Well, Mr. Lockwood, I argued and complained, and flatly refused him fifty times; but in the long run he forced me to an agreement. I engaged to carry a letter from him to my mistress; and should she consent, I promised to let him have intelligence of Linton's next absence from home, when he might come, and get in as he was able: I wouldn't be there, and my fellow-servants should be equally out of the way. Was it right or wrong? I fear it was wrong, though expedient. I thought I prevented another explosion by my compliance; and I thought, too, it might create a favourable crisis in Catherine's mental illness: and then I remembered Mr. Edgar's stern rebuke of my carrying tales; and I tried to smooth away all disquietude on the subject, by affirming, with frequent iteration, that that betrayal of trust, if it merited so harsh an appellation, should be the last. Notwithstanding, my journey homeward was sadder than my journey thither; and many misgivings I had, ere I could prevail on myself to put the missive into Mrs.

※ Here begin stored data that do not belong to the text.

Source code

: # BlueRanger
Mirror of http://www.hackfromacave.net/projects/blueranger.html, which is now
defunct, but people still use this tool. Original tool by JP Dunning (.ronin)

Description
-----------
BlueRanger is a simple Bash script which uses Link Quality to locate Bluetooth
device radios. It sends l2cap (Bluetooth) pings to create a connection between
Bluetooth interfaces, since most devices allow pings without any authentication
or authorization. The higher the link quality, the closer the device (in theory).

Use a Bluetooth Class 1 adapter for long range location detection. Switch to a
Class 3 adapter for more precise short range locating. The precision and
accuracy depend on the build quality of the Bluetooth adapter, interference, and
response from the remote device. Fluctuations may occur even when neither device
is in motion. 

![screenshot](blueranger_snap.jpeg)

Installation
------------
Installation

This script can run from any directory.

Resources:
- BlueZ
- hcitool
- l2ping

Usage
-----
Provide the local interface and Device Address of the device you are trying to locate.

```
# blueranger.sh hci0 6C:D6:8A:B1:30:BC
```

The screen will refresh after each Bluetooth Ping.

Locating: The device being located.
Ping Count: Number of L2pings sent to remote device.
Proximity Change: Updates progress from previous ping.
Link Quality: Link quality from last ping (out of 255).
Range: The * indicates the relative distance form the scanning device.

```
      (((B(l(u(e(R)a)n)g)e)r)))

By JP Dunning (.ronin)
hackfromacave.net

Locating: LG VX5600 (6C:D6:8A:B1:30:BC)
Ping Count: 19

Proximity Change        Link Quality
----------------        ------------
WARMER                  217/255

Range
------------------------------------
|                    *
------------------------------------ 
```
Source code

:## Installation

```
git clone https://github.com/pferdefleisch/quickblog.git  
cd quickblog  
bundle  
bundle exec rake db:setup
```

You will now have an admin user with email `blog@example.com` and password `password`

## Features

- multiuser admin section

Linton's hand.

But here is Kenneth; I'll go down, and tell him how much better you are. My history is dree, as we say, and will serve to while away another morning.

Dree, and dreary! I reflected as the good woman descended to receive the doctor: and not exactly of the kind which I should have chosen to amuse me. But never mind! I'll extract wholesome medicines from Mrs. Dean's bitter herbs; and firstly, let me beware of the fascination that lurks in Catherine Heathcliff's brilliant eyes. I should be in a curious taking if I surrendered my heart to that young person, and the daughter turned out a second edition of the mother.